The Washington Redskins' newfound commitment to finding new talent through the draft may get a lot easier.
According to a source very good at predicting which teams will get which compensatory picks in the upcoming NFL draft the Redskins may receive as many as three extra selections in the April 26-27 draft. One might be a third-round pick.
Compensatory picks are award based on a complex formula devised by the NFL. Colonel Sanders did not guard his secret recipe any more closely than the NFL guards the exact formula.
We do know that it's based on the net value of unrestricted free agents lost and free agents signed during the previous offseason. That net value is determined by three factors—the value of the contract signed, the amount of playing time the player got and the player's postseason awards.
So, a Pro Bowl player who signed a fat contract and started 16 games is worth more in the equation than a one who signed a middling deal and spent half the year on injured reserve.
Beyond that, the details are unknown. Based off of the little that is known and extrapolating patterns from the picks awarded in the past, a few intrepid souls have cracked the code and have done a remarkable job in predicting the selections.

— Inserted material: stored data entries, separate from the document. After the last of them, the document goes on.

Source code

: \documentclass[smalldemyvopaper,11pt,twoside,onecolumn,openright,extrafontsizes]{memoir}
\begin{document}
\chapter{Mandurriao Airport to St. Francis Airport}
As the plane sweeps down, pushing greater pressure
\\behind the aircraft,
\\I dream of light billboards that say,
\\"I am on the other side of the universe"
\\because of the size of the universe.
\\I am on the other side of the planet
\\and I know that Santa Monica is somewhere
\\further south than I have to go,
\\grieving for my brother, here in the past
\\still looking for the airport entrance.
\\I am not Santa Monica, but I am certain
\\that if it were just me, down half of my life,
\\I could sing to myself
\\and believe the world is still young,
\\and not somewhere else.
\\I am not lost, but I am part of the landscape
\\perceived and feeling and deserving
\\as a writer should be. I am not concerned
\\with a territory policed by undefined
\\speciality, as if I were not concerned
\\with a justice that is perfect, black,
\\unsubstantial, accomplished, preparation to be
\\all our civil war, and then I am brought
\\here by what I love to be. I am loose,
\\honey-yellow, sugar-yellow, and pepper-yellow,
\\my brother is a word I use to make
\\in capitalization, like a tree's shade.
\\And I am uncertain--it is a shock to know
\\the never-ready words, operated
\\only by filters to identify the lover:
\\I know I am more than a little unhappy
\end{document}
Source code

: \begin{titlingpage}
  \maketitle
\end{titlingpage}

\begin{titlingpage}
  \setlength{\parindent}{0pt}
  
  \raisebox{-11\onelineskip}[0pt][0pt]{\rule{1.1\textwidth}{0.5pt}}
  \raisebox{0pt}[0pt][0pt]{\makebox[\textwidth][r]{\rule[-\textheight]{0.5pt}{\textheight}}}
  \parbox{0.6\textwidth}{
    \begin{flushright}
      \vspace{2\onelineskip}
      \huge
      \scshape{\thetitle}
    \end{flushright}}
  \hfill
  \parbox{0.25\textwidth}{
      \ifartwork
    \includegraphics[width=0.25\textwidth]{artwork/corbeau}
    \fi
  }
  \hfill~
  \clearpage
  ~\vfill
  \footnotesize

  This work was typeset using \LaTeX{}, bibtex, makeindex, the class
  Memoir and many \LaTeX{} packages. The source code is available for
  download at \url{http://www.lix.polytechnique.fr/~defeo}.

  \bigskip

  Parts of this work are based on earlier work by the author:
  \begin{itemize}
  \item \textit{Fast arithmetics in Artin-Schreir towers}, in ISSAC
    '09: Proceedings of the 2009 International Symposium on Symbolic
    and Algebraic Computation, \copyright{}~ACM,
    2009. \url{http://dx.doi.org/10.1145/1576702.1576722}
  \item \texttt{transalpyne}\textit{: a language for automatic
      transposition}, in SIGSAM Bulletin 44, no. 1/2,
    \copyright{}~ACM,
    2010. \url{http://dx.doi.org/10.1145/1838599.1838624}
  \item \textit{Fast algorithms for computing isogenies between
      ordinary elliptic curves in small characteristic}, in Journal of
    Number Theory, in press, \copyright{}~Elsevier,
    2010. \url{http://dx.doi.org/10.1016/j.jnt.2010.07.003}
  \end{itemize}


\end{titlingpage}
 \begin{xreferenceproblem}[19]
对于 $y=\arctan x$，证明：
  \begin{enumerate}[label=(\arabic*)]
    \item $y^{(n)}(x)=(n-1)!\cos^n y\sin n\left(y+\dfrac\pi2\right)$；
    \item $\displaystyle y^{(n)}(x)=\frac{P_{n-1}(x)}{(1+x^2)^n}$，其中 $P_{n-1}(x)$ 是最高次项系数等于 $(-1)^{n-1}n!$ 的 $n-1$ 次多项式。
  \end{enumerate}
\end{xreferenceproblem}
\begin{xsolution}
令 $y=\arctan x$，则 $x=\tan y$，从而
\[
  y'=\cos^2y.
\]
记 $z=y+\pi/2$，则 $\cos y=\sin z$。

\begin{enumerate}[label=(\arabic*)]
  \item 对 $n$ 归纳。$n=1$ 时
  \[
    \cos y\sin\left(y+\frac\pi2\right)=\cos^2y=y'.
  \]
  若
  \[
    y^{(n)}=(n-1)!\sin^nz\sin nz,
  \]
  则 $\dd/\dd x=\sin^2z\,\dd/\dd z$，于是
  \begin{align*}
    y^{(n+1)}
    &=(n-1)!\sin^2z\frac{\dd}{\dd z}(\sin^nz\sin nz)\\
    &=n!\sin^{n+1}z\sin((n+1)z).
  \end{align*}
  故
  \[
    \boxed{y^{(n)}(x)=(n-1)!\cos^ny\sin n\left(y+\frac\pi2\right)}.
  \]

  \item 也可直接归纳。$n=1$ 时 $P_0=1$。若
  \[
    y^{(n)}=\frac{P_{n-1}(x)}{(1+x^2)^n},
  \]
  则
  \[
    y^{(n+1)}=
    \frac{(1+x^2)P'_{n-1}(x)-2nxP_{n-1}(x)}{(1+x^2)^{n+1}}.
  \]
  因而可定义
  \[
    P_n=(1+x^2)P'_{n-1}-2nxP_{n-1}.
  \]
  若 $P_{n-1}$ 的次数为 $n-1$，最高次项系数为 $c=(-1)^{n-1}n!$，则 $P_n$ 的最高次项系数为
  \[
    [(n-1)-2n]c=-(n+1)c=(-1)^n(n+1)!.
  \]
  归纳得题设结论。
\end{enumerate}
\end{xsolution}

One of these niche within a niche experts goes by Adam and he prefers to post the results of his research on various message boards. His forum may be unorthodox, but his accuracy is excellent when it comes to predicting the compensatory picks.
He took the facts and figures regarding Derrick Dockery, T. J. Duckett, Warrick Holdman, Kenny Wright (the qualifying free agents the Redskins lost), and London Fletcher (the sole qualifying FA the Skins signed), applied his interpretation of the formula and he came up with one compensatory pick following the third round and two more following the seventh round for the Redskins.
The three extra picks would give the Redskins nine selections in the 2008 draft. They have six of their seven original picks (the fourth round pick is going to Denver in the last installment of the Duckett trade).
Washington hasn't had that many picks in a draft since 2002, when they had ten picks. Before that, you have to go back to 1993 when they also had nine (in an eight-round draft).
A team can't trade a compensatory pick, but having some can make it easier to deal off some of your original selections. Vinny Cerrato has indicated that the team would like to hold on to all of its picks but this would give them some flexibility should a beneficial opportunity come along.
The official announcement of the compensatory picks will be made at the owners' meeting in late March.